Your winter storage method doesn't sound all that good. When a car is sitting, firing it up to idle creates its own problems in that moisture is not forced out of the whole car from warming it completely. It usually takes a half hour run in the winter to warm the parts like the transmission and rear end, not to mention getting the mufflers hot enough to dry out. So often it is better to sit unused for long times than to fire it up, run for 10 minutes, and shut it down.
IMHO, it is rarely bad enough in winter anymore to not drive it. Now if you live on a dirt road that is mud in winter, of they use a ton of salt on the road pass your house alone, then yes, that is something to avoid. But in my experience, they don't salt until it snows the first time, and that can be anywhere from November to January, depending on the winter and the location. Yet many put them away in September to sit.
Drive it until the first snow.
If they don't salt, there is no reason not to take it out even in the snow to get a half hour or more running in to keep everything going. Unless the snow is deep and it is an automatic, they really are decent in the snow, too. If you worry about rust, you can spray the dry clean frame with a light coat of oil before each winter. Or you can repaint the frame. Remember, the paint on them new wasn't that great, yet it kept most from rusting for 20 years or more. A fresh coat of paint on the frame could keep it that way for another 20 years and let you not hide from every dark cloud that passes overhead.
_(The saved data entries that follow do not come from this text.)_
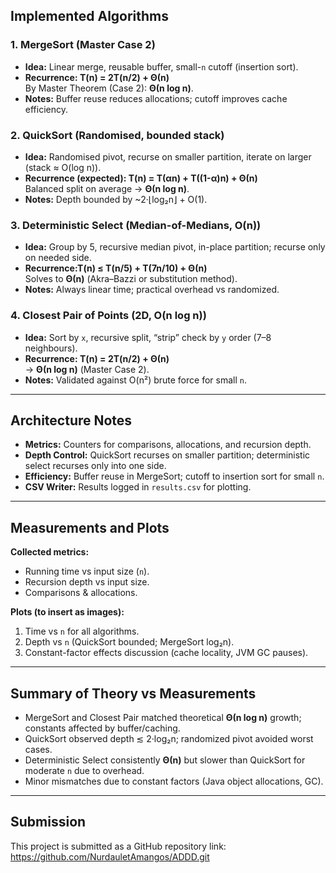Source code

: 
## Implemented Algorithms

### 1. MergeSort (Master Case 2)
- **Idea:** Linear merge, reusable buffer, small-`n` cutoff (insertion sort).  
- **Recurrence: T(n) = 2T(n/2) + Θ(n)**  
By Master Theorem (Case 2): **Θ(n log n)**.  
- **Notes:** Buffer reuse reduces allocations; cutoff improves cache efficiency.  

### 2. QuickSort (Randomised, bounded stack)
- **Idea:** Randomised pivot, recurse on smaller partition, iterate on larger (stack ≈ O(log n)).  
- **Recurrence (expected): T(n) = T(αn) + T((1-α)n) + Θ(n)**  
Balanced split on average → **Θ(n log n)**.  
- **Notes:** Depth bounded by ~2·⌊log₂n⌋ + O(1).  

### 3. Deterministic Select (Median-of-Medians, O(n))
- **Idea:** Group by 5, recursive median pivot, in-place partition; recurse only on needed side.  
- **Recurrence:T(n) ≤ T(n/5) + T(7n/10) + Θ(n)**  
Solves to **Θ(n)** (Akra–Bazzi or substitution method).  
- **Notes:** Always linear time; practical overhead vs randomized.  

### 4. Closest Pair of Points (2D, O(n log n))
- **Idea:** Sort by `x`, recursive split, “strip” check by `y` order (7–8 neighbours).  
- **Recurrence: T(n) = 2T(n/2) + Θ(n)**  
→ **Θ(n log n)** (Master Case 2).  
- **Notes:** Validated against O(n²) brute force for small `n`.  

---

## Architecture Notes
- **Metrics:** Counters for comparisons, allocations, and recursion depth.  
- **Depth Control:** QuickSort recurses on smaller partition; deterministic select recurses only into one side.  
- **Efficiency:** Buffer reuse in MergeSort; cutoff to insertion sort for small `n`.  
- **CSV Writer:** Results logged in `results.csv` for plotting.  

---

## Measurements and Plots
**Collected metrics:**
- Running time vs input size (`n`).  
- Recursion depth vs input size.  
- Comparisons & allocations.  

**Plots (to insert as images):**
1. Time vs `n` for all algorithms.  
2. Depth vs `n` (QuickSort bounded; MergeSort log₂n).  
3. Constant-factor effects discussion (cache locality, JVM GC pauses).  

---

## Summary of Theory vs Measurements
- MergeSort and Closest Pair matched theoretical **Θ(n log n)** growth; constants affected by buffer/caching.  
- QuickSort observed depth ≲ 2·log₂n; randomized pivot avoided worst cases.  
- Deterministic Select consistently **Θ(n)** but slower than QuickSort for moderate `n` due to overhead.  
- Minor mismatches due to constant factors (Java object allocations, GC).  

---

## Submission
This project is submitted as a GitHub repository link:  
https://github.com/NurdauletAmangos/ADDD.git
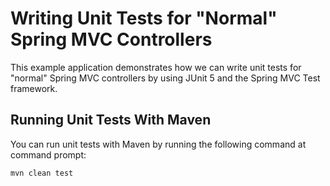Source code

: # Writing Unit Tests for "Normal" Spring MVC Controllers

This example application demonstrates how we can write unit tests for "normal"
Spring MVC controllers by using JUnit 5 and the Spring MVC Test framework.

## Running Unit Tests With Maven

You can run unit tests with Maven by running the following command at command prompt:

    mvn clean test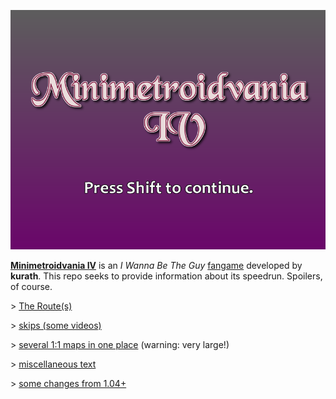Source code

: ![Title screen for Minimetroidvania IV](/images/title.jpg "Title screen")

**[Minimetroidvania IV](https://delicious-fruit.com/ratings/game_details.php?id=24396)** is an *I Wanna Be The Guy* [fangame](http://fangam.es/intro) developed by **kurath**. This repo seeks to provide information about its speedrun. Spoilers, of course.

\> [The Route(s)](route.md)

\> [skips (some videos)](skips.md)

\> [several 1:1 maps in one place](images/maps/README.md) (warning: very large!)

\> [miscellaneous text](randomtext.md)

\> [some changes from 1.04+](releasechanges.md)
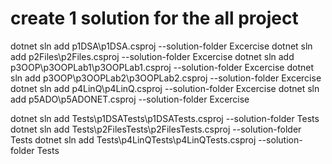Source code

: # create 1 solution for the all project


dotnet sln add p1DSA\p1DSA.csproj --solution-folder Excercise
dotnet sln add p2Files\p2Files.csproj --solution-folder Excercise
dotnet sln add p3OOP\p3OOPLab1\p3OOPLab1.csproj --solution-folder Excercise
dotnet sln add p3OOP\p3OOPLab2\p3OOPLab2.csproj --solution-folder Excercise
dotnet sln add p4LinQ\p4LinQ.csproj --solution-folder Excercise
dotnet sln add p5ADO\p5ADONET.csproj --solution-folder Excercise



dotnet sln add Tests\p1DSATests\p1DSATests.csproj --solution-folder Tests
dotnet sln add Tests\p2FilesTests\p2FilesTests.csproj --solution-folder Tests
dotnet sln add Tests\p4LinQTests\p4LinQTests.csproj --solution-folder Tests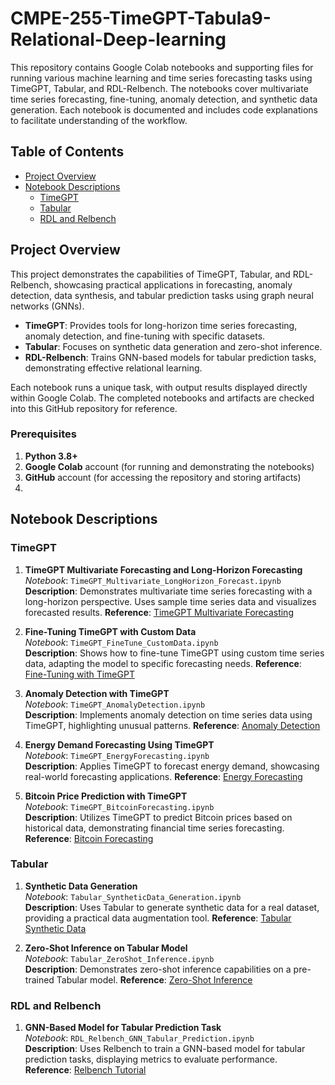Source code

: # CMPE-255-TimeGPT-Tabula9-Relational-Deep-learning

This repository contains Google Colab notebooks and supporting files for running various machine learning and time series forecasting tasks using TimeGPT, Tabular, and RDL-Relbench. The notebooks cover multivariate time series forecasting, fine-tuning, anomaly detection, and synthetic data generation. Each notebook is documented and includes code explanations to facilitate understanding of the workflow.

## Table of Contents
- [Project Overview](#project-overview)
- [Notebook Descriptions](#notebook-descriptions)
  - [TimeGPT](#timegpt)
  - [Tabular](#tabular)
  - [RDL and Relbench](#rdl-and-relbench)
  
## Project Overview

This project demonstrates the capabilities of TimeGPT, Tabular, and RDL-Relbench, showcasing practical applications in forecasting, anomaly detection, data synthesis, and tabular prediction tasks using graph neural networks (GNNs).

- **TimeGPT**: Provides tools for long-horizon time series forecasting, anomaly detection, and fine-tuning with specific datasets.
- **Tabular**: Focuses on synthetic data generation and zero-shot inference.
- **RDL-Relbench**: Trains GNN-based models for tabular prediction tasks, demonstrating effective relational learning.

Each notebook runs a unique task, with output results displayed directly within Google Colab. The completed notebooks and artifacts are checked into this GitHub repository for reference.

### Prerequisites
1. **Python 3.8+**
2. **Google Colab** account (for running and demonstrating the notebooks)
3. **GitHub** account (for accessing the repository and storing artifacts)
4. 
## Notebook Descriptions

### TimeGPT
1. **TimeGPT Multivariate Forecasting and Long-Horizon Forecasting**  
   *Notebook*: `TimeGPT_Multivariate_LongHorizon_Forecast.ipynb`  
   **Description**: Demonstrates multivariate time series forecasting with a long-horizon perspective. Uses sample time series data and visualizes forecasted results.
   **Reference**: [TimeGPT Multivariate Forecasting](https://docs.nixtla.io/docs/tutorials-multiple_series_forecasting)

2. **Fine-Tuning TimeGPT with Custom Data**  
   *Notebook*: `TimeGPT_FineTune_CustomData.ipynb`  
   **Description**: Shows how to fine-tune TimeGPT using custom time series data, adapting the model to specific forecasting needs.
   **Reference**: [Fine-Tuning with TimeGPT](https://docs.nixtla.io/docs/tutorials-fine_tuning)

3. **Anomaly Detection with TimeGPT**  
   *Notebook*: `TimeGPT_AnomalyDetection.ipynb`  
   **Description**: Implements anomaly detection on time series data using TimeGPT, highlighting unusual patterns.
   **Reference**: [Anomaly Detection](https://docs.nixtla.io/docs/tutorials-anomaly_detection)

4. **Energy Demand Forecasting Using TimeGPT**  
   *Notebook*: `TimeGPT_EnergyForecasting.ipynb`  
   **Description**: Applies TimeGPT to forecast energy demand, showcasing real-world forecasting applications.
   **Reference**: [Energy Forecasting](https://docs.nixtla.io/docs/use-cases-forecasting_energy_demand)

5. **Bitcoin Price Prediction with TimeGPT**  
   *Notebook*: `TimeGPT_BitcoinForecasting.ipynb`  
   **Description**: Utilizes TimeGPT to predict Bitcoin prices based on historical data, demonstrating financial time series forecasting.
   **Reference**: [Bitcoin Forecasting](https://docs.nixtla.io/docs/use-cases-bitcoin_price_prediction)

### Tabular
1. **Synthetic Data Generation**  
   *Notebook*: `Tabular_SyntheticData_Generation.ipynb`  
   **Description**: Uses Tabular to generate synthetic data for a real dataset, providing a practical data augmentation tool.
   **Reference**: [Tabular Synthetic Data](https://github.com/zhao-zilong/Tabula/blob/main/Tabula_on_insurance_dataset.ipynb)

2. **Zero-Shot Inference on Tabular Model**  
   *Notebook*: `Tabular_ZeroShot_Inference.ipynb`  
   **Description**: Demonstrates zero-shot inference capabilities on a pre-trained Tabular model.
   **Reference**: [Zero-Shot Inference](https://github.com/mlfoundations/rtfm/blob/main/notebooks/inference.ipynb)

### RDL and Relbench
1. **GNN-Based Model for Tabular Prediction Task**  
   *Notebook*: `RDL_Relbench_GNN_Tabular_Prediction.ipynb`  
   **Description**: Uses Relbench to train a GNN-based model for tabular prediction tasks, displaying metrics to evaluate performance.
   **Reference**: [Relbench Tutorial](https://colab.research.google.com/github/snap-stanford/relbench/blob/main/tutorials/train_model.ipynb)
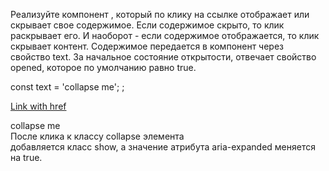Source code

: Реализуйте компонент <Collapse>, который по клику на ссылке отображает или скрывает свое содержимое. Если содержимое скрыто, то клик раскрывает его. И наоборот - если содержимое отображается, то клик скрывает контент. Содержимое передается в компонент через свойство text. За начальное состояние открытости, отвечает свойство opened, которое по умолчанию равно true.

const text = 'collapse me';
<Collapse text={text} opened={false} />;
<div>
  <p>
    <a class="btn btn-primary" data-bs-toggle="collapse" href="#" role="button" aria-expanded="false">Link with href</a>
  </p>
  <div class="collapse">
    <div class="card card-body">
      collapse me
    </div>
  </div>
</div>
После клика к классу collapse элемента <div> добавляется класс show, a значение атрибута aria-expanded меняется на true.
I'm surprised you don't have to rebuild brakes each summer. Sitting all winter is well known for making brake issues. I think if you set up to make a drive each month through the winter, you'll find the car much more responsive to driving without many issues you have been experiencing.
If you are in a place where the winter is so bad you have to sit for the 6 months, then buy a battery tender. These are "smart" battery chargers that control the charge so that the battery is never overcharged and will extend the battery life greatly.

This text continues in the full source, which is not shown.